▶ [WORK ITEM]: Return the lines that run from the beginning of the entries to the line holding "ಇಲ್ಲಿ ಮೊದಲು ಯಾವುದು", inclusive, and drop the pictures.

┌──

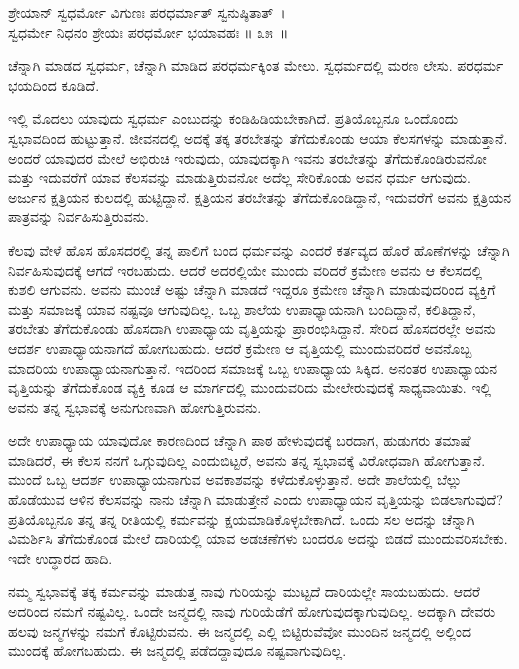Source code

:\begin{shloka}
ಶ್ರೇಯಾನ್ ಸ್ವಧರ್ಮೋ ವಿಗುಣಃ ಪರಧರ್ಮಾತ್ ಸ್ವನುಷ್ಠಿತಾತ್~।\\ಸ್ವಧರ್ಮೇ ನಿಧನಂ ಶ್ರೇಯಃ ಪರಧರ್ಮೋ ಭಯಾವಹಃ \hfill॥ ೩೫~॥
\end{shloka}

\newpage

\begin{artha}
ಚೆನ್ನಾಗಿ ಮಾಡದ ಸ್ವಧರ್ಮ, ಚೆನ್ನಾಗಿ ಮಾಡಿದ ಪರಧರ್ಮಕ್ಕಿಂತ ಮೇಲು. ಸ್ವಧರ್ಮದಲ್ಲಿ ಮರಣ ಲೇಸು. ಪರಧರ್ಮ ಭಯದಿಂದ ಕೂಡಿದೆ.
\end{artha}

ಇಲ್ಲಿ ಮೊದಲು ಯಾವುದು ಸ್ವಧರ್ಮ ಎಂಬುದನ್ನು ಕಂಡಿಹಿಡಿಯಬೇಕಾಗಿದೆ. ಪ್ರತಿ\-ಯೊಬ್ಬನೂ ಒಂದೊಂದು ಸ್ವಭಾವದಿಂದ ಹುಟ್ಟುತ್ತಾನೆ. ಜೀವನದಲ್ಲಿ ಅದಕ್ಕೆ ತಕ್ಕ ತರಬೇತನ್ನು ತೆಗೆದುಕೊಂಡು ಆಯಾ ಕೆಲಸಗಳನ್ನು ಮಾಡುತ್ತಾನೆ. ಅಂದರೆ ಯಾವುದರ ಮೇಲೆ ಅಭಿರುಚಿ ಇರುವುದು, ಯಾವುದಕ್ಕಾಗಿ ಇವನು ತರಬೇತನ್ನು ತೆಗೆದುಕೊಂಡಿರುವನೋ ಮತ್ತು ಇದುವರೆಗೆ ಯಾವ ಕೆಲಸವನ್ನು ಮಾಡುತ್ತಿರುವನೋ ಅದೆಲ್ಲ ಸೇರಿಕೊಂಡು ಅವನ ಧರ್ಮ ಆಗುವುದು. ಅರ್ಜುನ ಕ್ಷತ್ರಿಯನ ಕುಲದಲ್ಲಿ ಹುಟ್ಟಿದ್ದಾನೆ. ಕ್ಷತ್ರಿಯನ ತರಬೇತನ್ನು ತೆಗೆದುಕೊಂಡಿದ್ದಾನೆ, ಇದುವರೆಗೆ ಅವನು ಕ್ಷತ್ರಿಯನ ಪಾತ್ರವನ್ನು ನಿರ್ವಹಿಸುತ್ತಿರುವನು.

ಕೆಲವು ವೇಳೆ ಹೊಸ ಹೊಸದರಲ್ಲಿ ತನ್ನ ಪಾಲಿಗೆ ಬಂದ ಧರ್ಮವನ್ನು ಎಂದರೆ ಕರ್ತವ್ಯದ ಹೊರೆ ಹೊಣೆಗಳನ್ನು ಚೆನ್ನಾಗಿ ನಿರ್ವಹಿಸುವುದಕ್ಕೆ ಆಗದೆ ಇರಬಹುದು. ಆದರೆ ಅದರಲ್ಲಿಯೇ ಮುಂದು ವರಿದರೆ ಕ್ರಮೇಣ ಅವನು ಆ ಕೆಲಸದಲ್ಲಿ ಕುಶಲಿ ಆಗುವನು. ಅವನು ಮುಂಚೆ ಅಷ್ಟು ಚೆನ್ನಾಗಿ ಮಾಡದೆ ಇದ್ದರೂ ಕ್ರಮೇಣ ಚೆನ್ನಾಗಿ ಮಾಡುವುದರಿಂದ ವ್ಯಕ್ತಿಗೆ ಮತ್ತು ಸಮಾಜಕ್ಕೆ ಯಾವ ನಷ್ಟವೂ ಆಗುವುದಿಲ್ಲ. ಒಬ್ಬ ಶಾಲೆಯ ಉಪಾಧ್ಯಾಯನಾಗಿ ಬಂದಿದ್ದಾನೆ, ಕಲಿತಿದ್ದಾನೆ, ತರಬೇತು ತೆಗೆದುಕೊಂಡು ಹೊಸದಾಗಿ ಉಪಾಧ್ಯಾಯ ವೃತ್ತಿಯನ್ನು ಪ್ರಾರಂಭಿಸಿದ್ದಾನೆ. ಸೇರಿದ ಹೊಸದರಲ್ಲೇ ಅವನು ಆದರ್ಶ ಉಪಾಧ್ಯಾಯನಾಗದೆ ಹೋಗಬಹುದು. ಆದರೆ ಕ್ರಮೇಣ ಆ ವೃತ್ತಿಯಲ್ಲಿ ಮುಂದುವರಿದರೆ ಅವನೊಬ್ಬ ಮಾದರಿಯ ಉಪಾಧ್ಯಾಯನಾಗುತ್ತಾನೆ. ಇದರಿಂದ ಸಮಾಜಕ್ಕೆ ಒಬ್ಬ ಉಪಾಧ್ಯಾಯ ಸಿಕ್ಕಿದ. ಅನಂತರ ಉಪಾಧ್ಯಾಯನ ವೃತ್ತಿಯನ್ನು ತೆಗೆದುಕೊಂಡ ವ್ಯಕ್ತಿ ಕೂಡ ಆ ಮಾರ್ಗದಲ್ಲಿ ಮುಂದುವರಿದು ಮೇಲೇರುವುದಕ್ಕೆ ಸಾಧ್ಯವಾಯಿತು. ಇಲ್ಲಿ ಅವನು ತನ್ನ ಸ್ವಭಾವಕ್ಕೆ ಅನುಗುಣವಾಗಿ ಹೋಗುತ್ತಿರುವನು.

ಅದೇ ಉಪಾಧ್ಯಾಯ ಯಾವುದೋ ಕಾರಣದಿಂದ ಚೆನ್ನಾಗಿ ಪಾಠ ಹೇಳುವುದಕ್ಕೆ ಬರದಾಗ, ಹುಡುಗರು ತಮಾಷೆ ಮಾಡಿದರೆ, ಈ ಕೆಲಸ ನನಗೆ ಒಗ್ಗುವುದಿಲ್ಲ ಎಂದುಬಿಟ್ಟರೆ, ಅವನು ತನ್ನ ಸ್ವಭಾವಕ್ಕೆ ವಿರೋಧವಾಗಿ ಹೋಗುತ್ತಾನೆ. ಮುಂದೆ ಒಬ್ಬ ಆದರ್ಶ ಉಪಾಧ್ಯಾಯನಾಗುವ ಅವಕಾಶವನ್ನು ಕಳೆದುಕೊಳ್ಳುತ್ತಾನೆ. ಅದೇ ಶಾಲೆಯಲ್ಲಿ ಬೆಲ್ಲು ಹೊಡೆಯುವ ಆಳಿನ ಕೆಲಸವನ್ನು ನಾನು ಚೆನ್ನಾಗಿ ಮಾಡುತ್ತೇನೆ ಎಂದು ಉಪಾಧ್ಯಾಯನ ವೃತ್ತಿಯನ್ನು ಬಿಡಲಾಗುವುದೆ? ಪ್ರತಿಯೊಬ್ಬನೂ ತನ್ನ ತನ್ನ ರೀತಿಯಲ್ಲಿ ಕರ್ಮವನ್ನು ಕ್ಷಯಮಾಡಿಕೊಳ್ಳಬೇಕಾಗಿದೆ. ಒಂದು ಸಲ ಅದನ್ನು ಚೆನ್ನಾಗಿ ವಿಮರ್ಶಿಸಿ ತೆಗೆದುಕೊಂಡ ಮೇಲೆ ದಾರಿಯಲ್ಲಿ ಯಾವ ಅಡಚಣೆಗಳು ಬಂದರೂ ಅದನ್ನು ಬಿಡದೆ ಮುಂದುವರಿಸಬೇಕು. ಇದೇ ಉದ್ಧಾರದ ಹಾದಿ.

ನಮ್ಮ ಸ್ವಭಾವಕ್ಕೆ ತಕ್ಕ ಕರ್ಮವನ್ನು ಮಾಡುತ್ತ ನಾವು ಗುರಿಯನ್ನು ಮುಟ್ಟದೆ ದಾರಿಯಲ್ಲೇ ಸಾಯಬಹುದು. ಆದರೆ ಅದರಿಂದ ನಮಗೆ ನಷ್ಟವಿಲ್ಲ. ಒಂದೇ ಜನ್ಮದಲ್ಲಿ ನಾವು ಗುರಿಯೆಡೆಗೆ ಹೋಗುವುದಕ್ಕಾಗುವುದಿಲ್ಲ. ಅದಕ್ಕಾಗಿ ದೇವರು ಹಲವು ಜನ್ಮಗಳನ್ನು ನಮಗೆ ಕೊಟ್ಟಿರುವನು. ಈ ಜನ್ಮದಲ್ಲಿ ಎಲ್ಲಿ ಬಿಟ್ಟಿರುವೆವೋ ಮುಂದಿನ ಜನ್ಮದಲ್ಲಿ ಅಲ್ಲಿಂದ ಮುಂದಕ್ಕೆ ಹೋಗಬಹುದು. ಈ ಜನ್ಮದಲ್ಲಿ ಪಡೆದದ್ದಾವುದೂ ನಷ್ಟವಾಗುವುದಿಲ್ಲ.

└──

▶ [SOLUTION FOR THIS TASK]:
Source code

:\begin{shloka}
ಶ್ರೇಯಾನ್ ಸ್ವಧರ್ಮೋ ವಿಗುಣಃ ಪರಧರ್ಮಾತ್ ಸ್ವನುಷ್ಠಿತಾತ್~।\\ಸ್ವಧರ್ಮೇ ನಿಧನಂ ಶ್ರೇಯಃ ಪರಧರ್ಮೋ ಭಯಾವಹಃ \hfill॥ ೩೫~॥
\end{shloka}

\newpage

\begin{artha}
ಚೆನ್ನಾಗಿ ಮಾಡದ ಸ್ವಧರ್ಮ, ಚೆನ್ನಾಗಿ ಮಾಡಿದ ಪರಧರ್ಮಕ್ಕಿಂತ ಮೇಲು. ಸ್ವಧರ್ಮದಲ್ಲಿ ಮರಣ ಲೇಸು. ಪರಧರ್ಮ ಭಯದಿಂದ ಕೂಡಿದೆ.
\end{artha}

ಇಲ್ಲಿ ಮೊದಲು ಯಾವುದು ಸ್ವಧರ್ಮ ಎಂಬುದನ್ನು ಕಂಡಿಹಿಡಿಯಬೇಕಾಗಿದೆ. ಪ್ರತಿ\-ಯೊಬ್ಬನೂ ಒಂದೊಂದು ಸ್ವಭಾವದಿಂದ ಹುಟ್ಟುತ್ತಾನೆ. ಜೀವನದಲ್ಲಿ ಅದಕ್ಕೆ ತಕ್ಕ ತರಬೇತನ್ನು ತೆಗೆದುಕೊಂಡು ಆಯಾ ಕೆಲಸಗಳನ್ನು ಮಾಡುತ್ತಾನೆ. ಅಂದರೆ ಯಾವುದರ ಮೇಲೆ ಅಭಿರುಚಿ ಇರುವುದು, ಯಾವುದಕ್ಕಾಗಿ ಇವನು ತರಬೇತನ್ನು ತೆಗೆದುಕೊಂಡಿರುವನೋ ಮತ್ತು ಇದುವರೆಗೆ ಯಾವ ಕೆಲಸವನ್ನು ಮಾಡುತ್ತಿರುವನೋ ಅದೆಲ್ಲ ಸೇರಿಕೊಂಡು ಅವನ ಧರ್ಮ ಆಗುವುದು. ಅರ್ಜುನ ಕ್ಷತ್ರಿಯನ ಕುಲದಲ್ಲಿ ಹುಟ್ಟಿದ್ದಾನೆ. ಕ್ಷತ್ರಿಯನ ತರಬೇತನ್ನು ತೆಗೆದುಕೊಂಡಿದ್ದಾನೆ, ಇದುವರೆಗೆ ಅವನು ಕ್ಷತ್ರಿಯನ ಪಾತ್ರವನ್ನು ನಿರ್ವಹಿಸುತ್ತಿರುವನು.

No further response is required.